Indepth Arts News:
"L’Esprit Nouveau: Purism in Paris, 1918–1925"
2001-04-29 until 2001-08-05
Los Angeles County Museum of Art
Los Angeles, CA,
USA
LACMA revisits the origins of the Modernist movement, which made a lasting change
in art and architecture, with a pioneering exhibition, L’Esprit Nouveau: Purism in
Paris, 1918–1925. As World War I came to a close and the Machine Age saturated
daily lives the world over, three artists formed the core of an art movement that both
championed the new and reflected the classical. Purism in Paris, organized by
LACMA, examines the art and writings of Amédée Ozenfant, Charles-Edouard
Jeanneret (better known by his pseudonym, Le Corbusier), and Fernand Léger.

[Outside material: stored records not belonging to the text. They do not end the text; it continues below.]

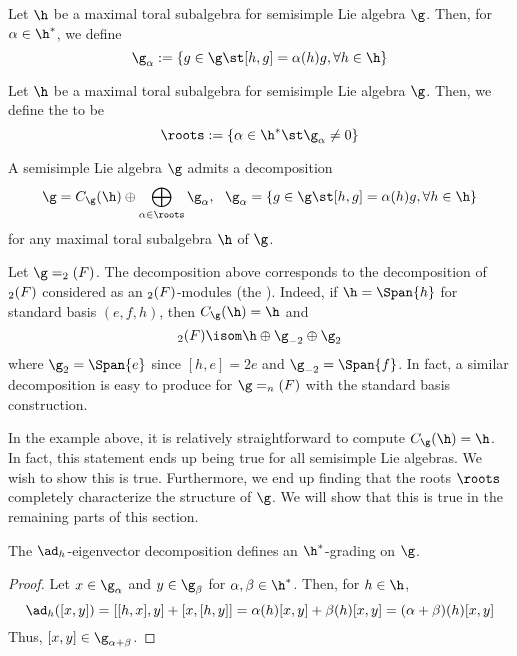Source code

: \documentclass[11pt,leqno,oneside]{amsart}
\numberwithin{thm}{section}
\begin{document}
\begin{defn}
  Let \(\h\) be a maximal toral subalgebra for semisimple Lie algebra
  \(\g\). Then, for \(\alpha \in \h^*\), we define \[
    \g_\alpha := \{g \in \g \st [h,g] = \alpha(h)g, \forall h \in \h\}
  \]
\end{defn}
\begin{defn}
  Let \(\h\) be a maximal toral subalgebra for semisimple Lie algebra
  \(\g\). Then, we define the 
  to be \[
    \roots := \{\alpha \in \h^* \st \g_\alpha \neq 0\}
  \]
\end{defn}
\begin{thm}
  A semisimple Lie algebra \(\g\) admits a decomposition \[
    \g = C_\g(\h) \oplus \bigoplus_{\alpha \in \roots} \g_\alpha, \ \
    \g_\alpha = \{g \in \g \st [h,g] = \alpha(h)g, \forall h \in \h\}
  \]
  for any maximal toral subalgebra \(\h\) of \(\g\).
\end{thm}
\begin{example}
  Let \(\g = \sl_2(F)\). The decomposition above corresponds to
  the decomposition of \(\sl_2(F)\) considered as an
  \(\sl_2(F)\)-modules (the ). Indeed, if
  \(\h = \Span\{h\}\) for standard basis \((e,f,h)\), then \(C_\g(\h)
  = \h\) and \[
    \sl_2(F) \isom \h \oplus \g_{-2} \oplus \g_2
  \]
  where \(\g_2 = \Span\{e\}\) since \([h,e] = 2e\) and \(\g_{-2} =
  \Span\{f\}\). In fact, a similar decomposition is easy to produce
  for \(\g = \sl_n(F)\) with the standard basis construction.
\end{example}
\begin{rmk}
  In the example above, it is relatively straightforward to compute
\(C_\g(\h) = \h\). In fact, this statement ends up being true for all
semisimple Lie algebras. We wish to show this is true. Furthermore, we
end up finding that the roots \(\roots\) completely characterize the structure
of \(\g\). We will show that this is true in the remaining parts of
this section.
\end{rmk}
\begin{prop}
  The \(\ad_h\)-eigenvector decomposition defines an \(\h^*\)-grading
  on \(\g\).
\end{prop}
\begin{proof}
  Let \(x \in \g_\alpha\) and \(y \in \g_\beta\) for \(\alpha,\beta
  \in \h^*\). Then, for \(h \in \h\), \[
    \ad_h([x,y]) = [[h,x],y] + [x,[h,y]] = \alpha(h)[x,y] +
    \beta(h)[x,y] = (\alpha+\beta)(h)[x,y]
  \]
  Thus, \([x,y] \in \g_{\alpha+\beta}\).
\end{proof}
\end{document}
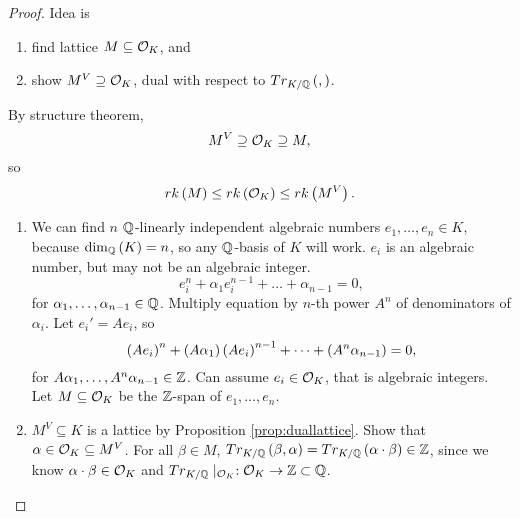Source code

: \begin{proof}
Idea is
\begin{enumerate}
\item find lattice $ M \subseteq \mathcal{O}_K $, and
\item show $ M^V \supseteq \mathcal{O}_K $, dual with respect to $ Tr_{K / \mathbb{Q}}\left( , \right) $.
\end{enumerate}
By structure theorem,
$$ M^V \supseteq \mathcal{O}_K \supseteq M, $$
so
$$ rk\left( M \right) \le rk\left( \mathcal{O}_K \right) \le rk\left( M^V \right). $$
\begin{enumerate}
\item We can find $ n $ $ \mathbb{Q} $-linearly independent algebraic numbers $ e_1, \dots, e_n \in K $, because $ \dim_{\mathbb{Q}}\left( K \right) = n $, so any $ \mathbb{Q} $-basis of $ K $ will work. $ e_i $ is an algebraic number, but may not be an algebraic integer.
$$ e_i^n + \alpha_1e_i^{n - 1} + \dots + \alpha_{n - 1} = 0, $$
for $ \alpha_1, \dots, \alpha_{n - 1} \in \mathbb{Q} $. Multiply equation by $ n $-th power $ A^n $ of denominators of $ \alpha_i $. Let $ e_i' = Ae_i $, so
$$ \left( Ae_i \right)^n + \left( A\alpha_1 \right)\left( Ae_i \right)^{n - 1} + \dots + \left( A^n\alpha_{n - 1} \right) = 0, $$
for $ A\alpha_1, \dots, A^n\alpha_{n - 1} \in \mathbb{Z} $. Can assume $ e_i \in \mathcal{O}_K $, that is algebraic integers. Let $ M \subseteq \mathcal{O}_K $ be the $ \mathbb{Z} $-span of $ e_1, \dots, e_n $.
\item $ M^V \subseteq K $ is a lattice by Proposition \ref{prop:duallattice}. Show that $ \alpha \in \mathcal{O}_K \subseteq M^V $. For all $ \beta \in M $, $ Tr_{K / \mathbb{Q}}\left( \beta, \alpha \right) = Tr_{K / \mathbb{Q}}\left( \alpha \cdot \beta \right) \in \mathbb{Z} $, since we know $ \alpha \cdot \beta \in \mathcal{O}_K $ and $ Tr_{K / \mathbb{Q}} \mid_{\mathcal{O}_K} : \mathcal{O}_K \to \mathbb{Z} \subset \mathbb{Q} $.
\end{enumerate}
\end{proof}

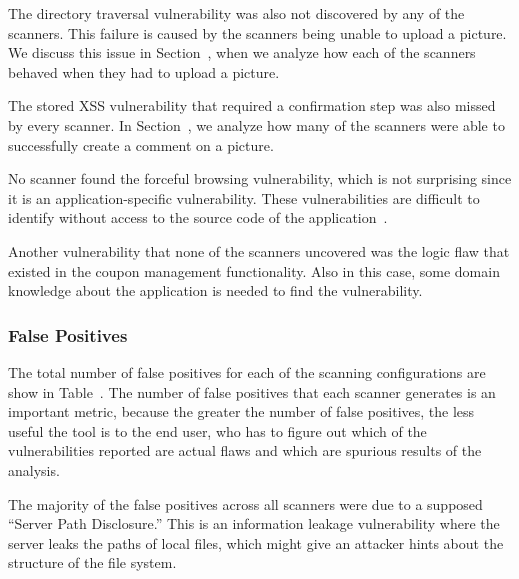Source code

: The directory traversal vulnerability was also not discovered by any of the
scanners. This failure is caused by the scanners being unable to
upload a picture. We
discuss this issue in Section~, when we analyze how each of the
scanners behaved when they had to upload a picture.

The stored XSS vulnerability that required a confirmation step was also missed
by every scanner. In Section~, we analyze how many of
the scanners were able to successfully create a comment on a picture.

No scanner found the forceful browsing vulnerability, which is not 
surprising since it is an application-specific
vulnerability. These vulnerabilities are difficult to identify
without access to the source code of the application~\cite{balzarotti07:mimosa}.

Another vulnerability that none of the scanners uncovered was the
logic flaw that existed in the coupon management functionality. 
Also in this case, some domain knowledge about the application is needed to
find the vulnerability.




\subsubsection{False Positives}

The total number of false positives for each of the scanning
configurations are show in Table~.
The number 
of false positives that each scanner generates is an important metric, because
the greater the number of false positives, the less useful the tool is to the
end user, who has to figure out which of the vulnerabilities reported are actual
flaws and which are spurious results of the analysis. 

The majority of the false positives across all scanners were due to a supposed
``Server Path Disclosure.'' This is an information leakage vulnerability where
the server leaks the paths of local files, which might give an attacker 
hints about the structure of the file system.

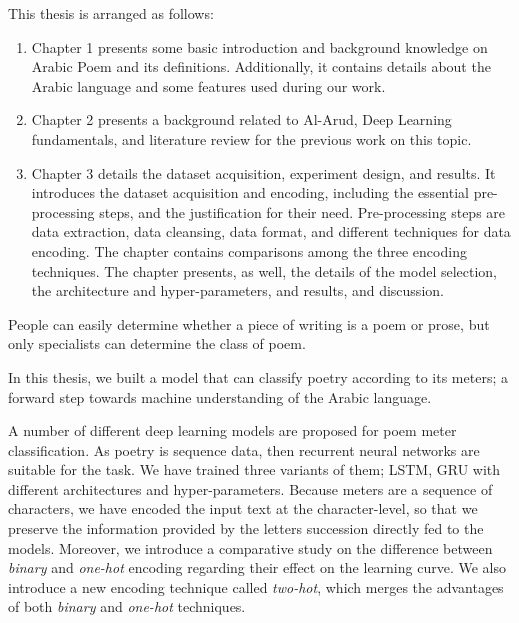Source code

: \begin{spacing}{1}\end{spacing}
This thesis is arranged as follows:
\begin{enumerate}
  \item Chapter 1 presents some basic introduction and background knowledge on Arabic Poem and its definitions. Additionally, it contains details about the Arabic language and some features used during our work.
  \item Chapter 2 presents a background related to Al-Arud, Deep Learning fundamentals, and
  literature review for the previous work on this topic.
  \item Chapter 3 details the dataset acquisition, experiment design, and results. It introduces the
  dataset acquisition and encoding, including the essential pre-processing steps, and the
  justification for their need. Pre-processing steps are data extraction, data cleansing, data
  format, and different techniques for data encoding. The chapter contains comparisons among the
  three encoding techniques. The chapter presents, as well, the details of the model selection, the
  architecture and hyper-parameters, and results, and discussion.
\end{enumerate}


\begin{spacing}{1}\end{spacing}

People can easily determine whether a piece of writing is a poem or prose, but only specialists can determine the class of poem.

In this thesis, we built a model that can classify poetry according to its meters; a forward step towards machine understanding of the Arabic language.

A number of different deep learning models are proposed for poem meter classification. As poetry is sequence data, then recurrent neural networks are suitable for the task. We have trained three variants of them; LSTM, GRU with different architectures and hyper-parameters. Because meters are a sequence of characters, we have encoded the input text at the character-level, so that we preserve the information provided by the letters succession directly fed to the models. Moreover, we introduce a comparative study on the difference between \textit{binary} and \textit{one-hot} encoding regarding their effect on the learning curve. We also introduce a new encoding technique called \textit{two-hot}, which merges the advantages of both \textit{binary} and \textit{one-hot} techniques.


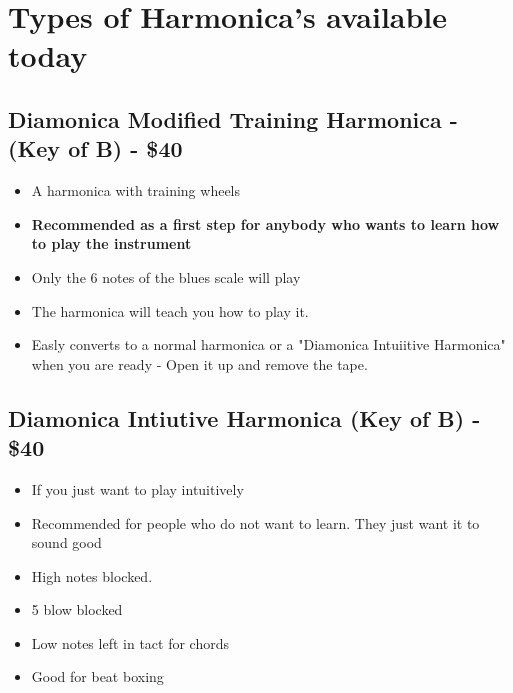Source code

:     \section*{Types of Harmonica's available today}
       \subsection*{Diamonica Modified Training Harmonica - (Key of B)  - \$40}
            \begin{itemize}
                \item A harmonica with training wheels
                \item \textbf{Recommended as a first step for anybody who wants to learn how to play the instrument}
                \item Only the 6 notes of the blues scale will play 
                \item The harmonica will teach you how to play it.
                \item Easly converts to a normal harmonica or a "Diamonica Intuiitive Harmonica" when you are ready - Open it up and remove the tape.
            \end{itemize}


        \subsection*{Diamonica Intiutive Harmonica (Key of B) - \$40}
            \begin{itemize}
                \item If you just want to play intuitively 
                \item Recommended for people who do not want to learn. They just want it to sound good
                \item High notes blocked. 
                \item 5 blow blocked 
                \item Low notes left in tact for chords
                \item Good for beat boxing
            \end{itemize}
            
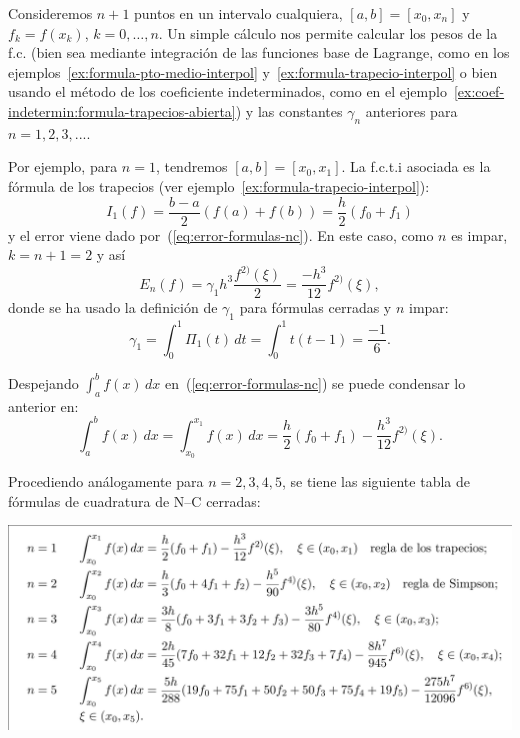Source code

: \begin{example}
  \label{ex:fc-NC-abiertas}
  Consideremos $n+1$ puntos en un intervalo cualquiera,
  $[a,b]=[x_{0},x_{n}]$ y $f_k=f(x_k)$, $k=0,\dots,n$. Un simple
  cálculo nos permite calcular los pesos de la f.c. (bien sea mediante
  integración de las funciones base de Lagrange, como en los
  ejemplos~\ref{ex:formula-pto-medio-interpol}
  y~\ref{ex:formula-trapecio-interpol} o bien usando el método de los
  coeficiente indeterminados, como en el
  ejemplo~\ref{ex:coef-indetermin:formula-trapecios-abierta}) y las
  constantes $\gamma_n$ anteriores para $n=1,2,3,...$.

  Por ejemplo, para $n=1$, tendremos $[a,b]=[x_0,x_1]$. La f.c.t.i
  asociada es la fórmula de los trapecios (ver
  ejemplo~\ref{ex:formula-trapecio-interpol}):
  \begin{equation*}
    I_1(f) = \frac{b-a}{2}(f(a)+f(b))
    = \frac{h}{2}(f_0+f_1)
  \end{equation*}
  y el error viene dado por~(\ref{eq:error-formulas-nc}). En este
  caso, como $n$ es impar, $k=n+1=2$ y así
  \begin{equation*}
    E_n(f)=\gamma_1 h^{3}\frac{f^{2)}(\xi)}{2}=\frac{-h^3}{12} f^{2)}(\xi),
  \end{equation*}
  donde se ha usado la definición de $\gamma_1$ para fórmulas cerradas
  y $n$ impar:
  \begin{equation*}
    \gamma_1 = \int_0^1 \Pi_1(t)\,dt = \int_0^1 t(t-1) = \frac{-1}{6}.
  \end{equation*}

  Despejando $\int_a^b f(x)\,dx$ en~(\ref{eq:error-formulas-nc}) se
  puede condensar lo anterior en:
  \begin{equation*}
    \int_a^b f(x)\,dx = \int_{x_0}^{x_1} f(x)\,dx =
    \frac{h}{2}(f_0+f_1) - \frac{h^3}{12} f^{2)}(\xi).
  \end{equation*}

  Procediendo análogamente para $n=2,3,4,5$, se tiene las
  siguiente tabla de fórmulas de cuadratura de N--C cerradas:
  \begin{center}
    \includegraphics[width=0.95\linewidth]{tema3/formulas-nc-cerradas}
  \end{center}
\end{example}

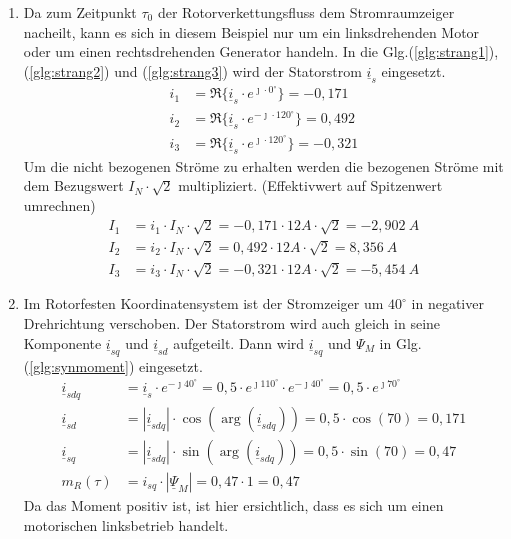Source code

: \begin{solution}
\begin{enumerate}
\item  Da zum Zeitpunkt $\tau_0$ der Rotorverkettungsfluss dem Stromraumzeiger nacheilt, kann es sich in diesem Beispiel nur um ein linksdrehenden Motor oder um einen rechtsdrehenden Generator handeln. 
In die Glg.(\ref{glg:strang1}),(\ref{glg:strang2}) und (\ref{glg:strang3}) wird der Statorstrom $\underline{i}_s$ eingesetzt.
\begin{align}
i_1 & = \Re \{ \underline{i}_s \cdot e^{\jmath \cdot 0 ^\circ} \} = -0,171\\
i_2 & = \Re \{ \underline{i}_s \cdot e^{-\jmath \cdot 120 ^\circ} \} = 0,492 \\
i_3 & = \Re \{ \underline{i}_s \cdot e^{\jmath \cdot 120 ^\circ} \}=  -0,321
\end{align}
Um die nicht bezogenen Ströme zu erhalten werden die bezogenen Ströme mit dem Bezugswert $I_N \cdot \sqrt{2}$ multipliziert. (Effektivwert auf Spitzenwert umrechnen)
\begin{align}
I_1 & = i_1 \cdot I_N \cdot \sqrt{2} = -0,171 \cdot 12 A \cdot \sqrt{2} =-2,902~A \\
I_2 & = i_2 \cdot I_N \cdot \sqrt{2} = 0,492 \cdot 12 A \cdot \sqrt{2} =8,356~A \\
I_3 & = i_3 \cdot I_N \cdot \sqrt{2} =-0,321 \cdot 12 A \cdot \sqrt{2} =-5,454~A
\end{align}
\item Im Rotorfesten Koordinatensystem ist der Stromzeiger um $40^\circ$ in negativer Drehrichtung verschoben. Der Statorstrom wird auch gleich in seine Komponente $\underline{i}_{sq}$ und $\underline{i}_{sd}$ aufgeteilt. Dann wird $\underline{i}_{sq}$ und $\Psi_M$ in Glg.(\ref{glg:synmoment}) eingesetzt.
\begin{align}
\underline{i}_{sdq} & = \underline{i}_s \cdot e^{-\jmath 40 ^\circ} = 0,5 \cdot e^{\jmath 110 ^\circ} \cdot e^{-\jmath 40 ^\circ} = 0,5 \cdot e^{\jmath 70 ^\circ} \\
\underline{i}_{sd} & = |\underline{i}_{sdq}| \cdot \cos(\arg(\underline{i}_{sdq})) = 0,5 \cdot \cos(70) = 0,171 \\
\underline{i}_{sq} & = |\underline{i}_{sdq}| \cdot \sin(\arg(\underline{i}_{sdq})) = 0,5 \cdot \sin(70) = 0,47 \\
m_R(\tau)& =  i_{sq} \cdot | \underline{\Psi}_M|= 0,47\cdot 1 = 0,47
\end{align}
Da das Moment positiv ist, ist hier ersichtlich, dass es sich um einen motorischen linksbetrieb handelt.

\end{enumerate}
\end{solution}
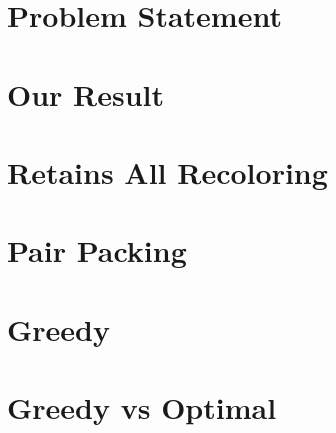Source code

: \documentclass{beamer}
\author{Gilad Kutiel}
\begin{document}


\section{Problem Statement}




\section{Our Result}



\section{Retains All Recoloring}






\section{Pair Packing}





\section{Greedy}





\section{Greedy vs Optimal}







\end{document}
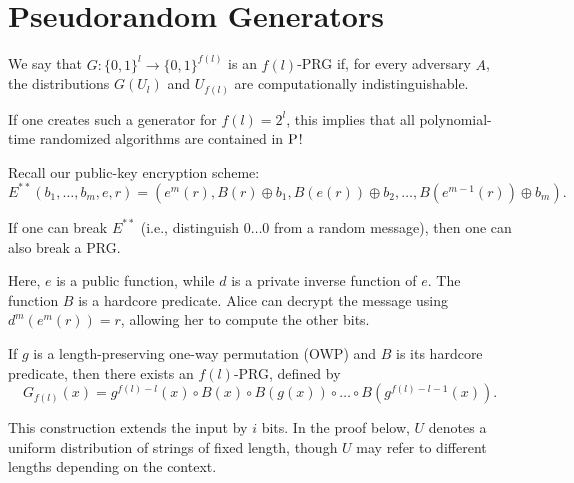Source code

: \section{Pseudorandom Generators}

\begin{definition}
  We say that $G \colon \{0,1\}^l \to \{0,1\}^{f(l)}$ is an $f(l)$-PRG if, for every adversary $A$, the distributions $G(U_l)$ and $U_{f(l)}$ are computationally indistinguishable.
\end{definition}

If one creates such a generator for $f(l) = 2^{l}$, this implies that all polynomial-time randomized algorithms are contained in $\operatorname{P}$!

Recall our public-key encryption scheme:
\[
E^{**}(b_1, \ldots, b_m, e, r) = \left(e^{m}(r), B(r) \oplus b_1, B(e(r)) \oplus b_2, \ldots, B(e^{m - 1}(r)) \oplus b_m\right).
\] 

\begin{theorem}
  If one can break $E^{**}$ (i.e., distinguish $0\ldots0$ from a random message), then one can also break a PRG.
\end{theorem}

Here, $e$ is a public function, while $d$ is a private inverse function of $e$.
The function $B$ is a hardcore predicate.
Alice can decrypt the message using $d^{m}(e^{m}(r)) = r$, allowing her to compute the other bits.

\begin{lemma}
	If $g$ is a length-preserving one-way permutation (OWP) and $B$ is its hardcore predicate, then there exists an $f(l)$-PRG, defined by
	 \[
	  G_{f(l)}(x) = g^{f(l) - l}(x) \circ B(x) \circ B(g(x)) \circ \dots \circ B(g^{f(l) - l - 1}(x)).
	 \] 
\end{lemma}
This construction extends the input by $i$ bits.
In the proof below, $U$ denotes a uniform distribution of strings of fixed length, though $U$ may refer to different lengths depending on the context.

Purism in Paris includes rarely exhibited paintings and drawings, as well as a
full-scale reconstruction of the interior of Le Corbusier’s Pavillon de l’Esprit Nouveau
(Pavilion of the New Spirit), built in 1925 for the International Exposition of
Decorative and Industrial Arts in Paris.
The basis of the Purist movement is the work made between 1918 and 1925 by
Purism's founders and leading proponents, Ozenfant and Jeanneret (Le Corbusier),
and the work of 1920–25 by their closest colleague, Fernand Léger. Purism evolved
as a response to both the artistic and the historic conditions in post–World War I
Paris. Realized particularly in painting and architecture, Purism championed a
traditional classicism with a formal focus on clean geometries, yet it simultaneously
embraced new technologies, new materials, and the machine aesthetic.
By 1917, both the Swiss-born Jeanneret and Ozenfant—who came from the French
provinces—were living in Paris. Ozenfant encouraged Jeanneret to paint (in addition
to working on his architectural projects), and in late 1918 they had a two-person
exhibition in Paris. The imagery of the works exhibited was pared down and based
on geometric forms (the cylinder, the sphere, the cube); the paintings depicted
landscapes in addition to the still lifes that would ultimately define Purist subject
matter. More important than the exhibition, however, was the publication that
immediately preceded it. Après le cubisme (After Cubism), written by Ozenfant and
Jeanneret, claimed simply to be a series of commentaries defining the current
condition of art, but it is, in fact, a manifesto for postwar French painting. It includes
a brief but powerful articulation of the relationship between art and science, both of
which strive to put the universe in balance. The chapter of Après le cubisme entitled
The Laws establishes the philosophical underpinnings of Purism. Great art [has]
the ideal of generalizing, which is the highest goal of the spirit.... [It] scorn[s]
chance... art must generalize to attain beauty.